The control strategy comprises two hierarchical components. They are designated as the top and bottom hierarchy controllers in this study.

3.1. Top Hierarchy Controller

The top hierarchy controller uses a combined control scheme, that is, a combination of a GA-based self-tuning PID controller and a fuzzy logic controller. The self-tuning PID controller minimises vertical acceleration of the vehicle body, whereas the fuzzy logic controller minimises pitch acceleration as it further attenuates vertical acceleration of the vehicle body by tuning the weighting factors. By considering the limited response frequency of the executing mechanism, a second-order low-pass filter is applied to reject high-frequency force signals. The GA is used to obtain the optimal feasible parameter region for the top hierarchy controller. The proposed scheme is expressed as the sum of the PID and fuzzy controllers as follows:

\begin{matrix} F_{s i} = u_{PID f} + u_{F i} i \in [1,2], \\ F_{s i} = u_{PID r} + u_{F i} i \in [3,4], \end{matrix}

(5)

where the subscripts i ∈ [1,2, 3,4] represent the front left, front right, rear left, and rear right controllers, respectively, u_PIDf and u_PIDr denote the front and rear controller outputs for body acceleration reduction, respectively, and u_Fi denotes ith controller output, which minimises pitch acceleration and reduces vertical acceleration of the vehicle body to a certain extent.
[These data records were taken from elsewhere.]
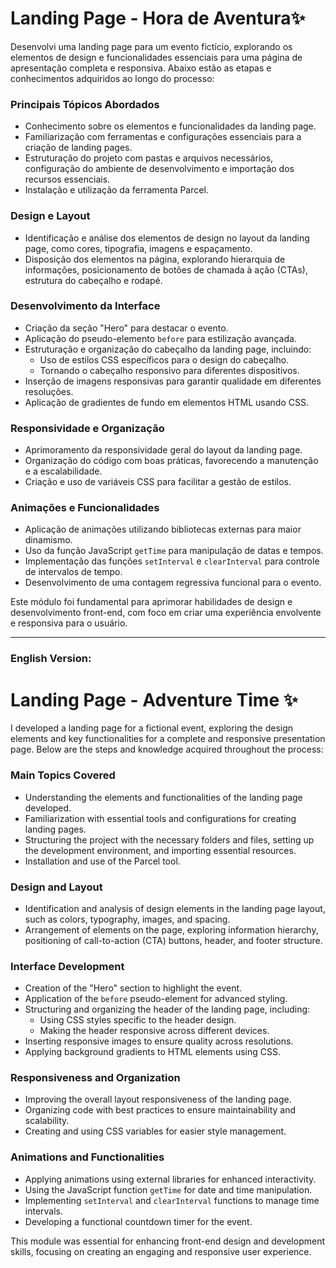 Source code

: # Landing Page - Hora de Aventura✨

Desenvolvi uma landing page para um evento fictício, explorando os elementos de design e funcionalidades essenciais para uma página de apresentação completa e responsiva. Abaixo estão as etapas e conhecimentos adquiridos ao longo do processo:

### Principais Tópicos Abordados

- Conhecimento sobre os elementos e funcionalidades da landing page.
- Familiarização com ferramentas e configurações essenciais para a criação de landing pages.
- Estruturação do projeto com pastas e arquivos necessários, configuração do ambiente de desenvolvimento e importação dos recursos essenciais.
- Instalação e utilização da ferramenta Parcel.

### Design e Layout

- Identificação e análise dos elementos de design no layout da landing page, como cores, tipografia, imagens e espaçamento.
- Disposição dos elementos na página, explorando hierarquia de informações, posicionamento de botões de chamada à ação (CTAs), estrutura do cabeçalho e rodapé.

### Desenvolvimento da Interface

- Criação da seção "Hero" para destacar o evento.
- Aplicação do pseudo-elemento `before` para estilização avançada.
- Estruturação e organização do cabeçalho da landing page, incluindo:
  - Uso de estilos CSS específicos para o design do cabeçalho.
  - Tornando o cabeçalho responsivo para diferentes dispositivos.
- Inserção de imagens responsivas para garantir qualidade em diferentes resoluções.
- Aplicação de gradientes de fundo em elementos HTML usando CSS.

### Responsividade e Organização

- Aprimoramento da responsividade geral do layout da landing page.
- Organização do código com boas práticas, favorecendo a manutenção e a escalabilidade.
- Criação e uso de variáveis CSS para facilitar a gestão de estilos.

### Animações e Funcionalidades

- Aplicação de animações utilizando bibliotecas externas para maior dinamismo.
- Uso da função JavaScript `getTime` para manipulação de datas e tempos.
- Implementação das funções `setInterval` e `clearInterval` para controle de intervalos de tempo.
- Desenvolvimento de uma contagem regressiva funcional para o evento.

Este módulo foi fundamental para aprimorar habilidades de design e desenvolvimento front-end, com foco em criar uma experiência envolvente e responsiva para o usuário.

---

### English Version:

# Landing Page - Adventure Time ✨

I developed a landing page for a fictional event, exploring the design elements and key functionalities for a complete and responsive presentation page. Below are the steps and knowledge acquired throughout the process:

### Main Topics Covered

- Understanding the elements and functionalities of the landing page developed.
- Familiarization with essential tools and configurations for creating landing pages.
- Structuring the project with the necessary folders and files, setting up the development environment, and importing essential resources.
- Installation and use of the Parcel tool.

### Design and Layout

- Identification and analysis of design elements in the landing page layout, such as colors, typography, images, and spacing.
- Arrangement of elements on the page, exploring information hierarchy, positioning of call-to-action (CTA) buttons, header, and footer structure.

### Interface Development

- Creation of the "Hero" section to highlight the event.
- Application of the `before` pseudo-element for advanced styling.
- Structuring and organizing the header of the landing page, including:
  - Using CSS styles specific to the header design.
  - Making the header responsive across different devices.
- Inserting responsive images to ensure quality across resolutions.
- Applying background gradients to HTML elements using CSS.

### Responsiveness and Organization

- Improving the overall layout responsiveness of the landing page.
- Organizing code with best practices to ensure maintainability and scalability.
- Creating and using CSS variables for easier style management.

### Animations and Functionalities

- Applying animations using external libraries for enhanced interactivity.
- Using the JavaScript function `getTime` for date and time manipulation.
- Implementing `setInterval` and `clearInterval` functions to manage time intervals.
- Developing a functional countdown timer for the event.

This module was essential for enhancing front-end design and development skills, focusing on creating an engaging and responsive user experience.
Taking the vertical acceleration of the vehicle body as the control target, the force demands u_PIDf and u_PIDr from the PID controller are calculated as follows:

\begin{matrix} u_{PID f} = K_{P f} ({\ddot{z}}_{d} - {\ddot{z}}_{f}) + K_{I f} \int ({\ddot{z}}_{d} - {\ddot{z}}_{f}) d t + K_{D f} \frac{d}{d t} ({\ddot{z}}_{d} - {\ddot{z}}_{f}), \\ u_{PID r} = K_{P r} ({\ddot{z}}_{d} - {\ddot{z}}_{r}) + K_{I r} \int ({\ddot{z}}_{d} - {\ddot{z}}_{r}) d t + K_{D r} \frac{d}{d t} ({\ddot{z}}_{d} - {\ddot{z}}_{r}), \end{matrix}

(6)

where ${\ddot{z}}_{d}$ denotes the desired acceleration value of the vehicle body (C.G. position), which is regarded as zero and K_Pj, K_Ij, and K_Dj (j ∈ [f, r]) denote the proportional, integral, and differential coefficients, respectively.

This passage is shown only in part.